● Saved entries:
....
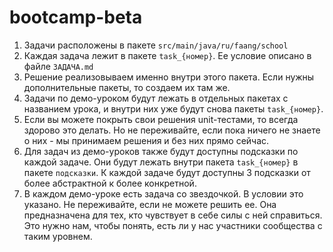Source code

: # bootcamp-beta

1. Задачи расположены в пакете `src/main/java/ru/faang/school`
2. Каждая задача лежит в пакете `task_{номер}`. Ее условие описано в файле `ЗАДАЧА.md`
3. Решение реализовываем именно внутри этого пакета. Если нужны дополнительные пакеты, то создаем их там же.
4. Задачи по демо-уроком будут лежать в отдельных пакетах с названием урока, и внутри них уже будут снова пакеты `task_{номер}`. 
5. Если вы можете покрыть свои решения unit-тестами, то всегда здорово это делать. Но не переживайте, если пока ничего не знаете о них - 
мы принимаем решения и без них прямо сейчас.
6. Для задач из демо-уроков также будут доступны подсказки по каждой задаче. Они будут лежать внутри пакета `task_{номер}` в пакете `подсказки`.
К каждой задаче будут доступны 3 подсказки от более абстрактной к более конкретной.
7. В каждом демо-уроке есть задача со звездочкой. В условии это указано. Не переживайте, если не можете решить ее. Она предназначена для тех, кто 
чувствует в себе силы с ней справиться. Это нужно нам, чтобы понять, есть ли у нас участники сообщества с таким уровнем.
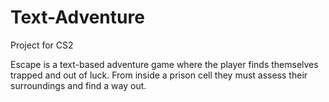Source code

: # Text-Adventure
Project for CS2

Escape is a text-based adventure game where the player finds themselves trapped and out of luck. From inside a prison cell they must assess their surroundings and find a way out.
....
All lines above with "демо" in them should be returned.

● Exercise output:
4. Задачи по демо-уроком будут лежать в отдельных пакетах с названием урока, и внутри них уже будут снова пакеты `task_{номер}`. 
6. Для задач из демо-уроков также будут доступны подсказки по каждой задаче. Они будут лежать внутри пакета `task_{номер}` в пакете `подсказки`.
7. В каждом демо-уроке есть задача со звездочкой. В условии это указано. Не переживайте, если не можете решить ее. Она предназначена для тех, кто 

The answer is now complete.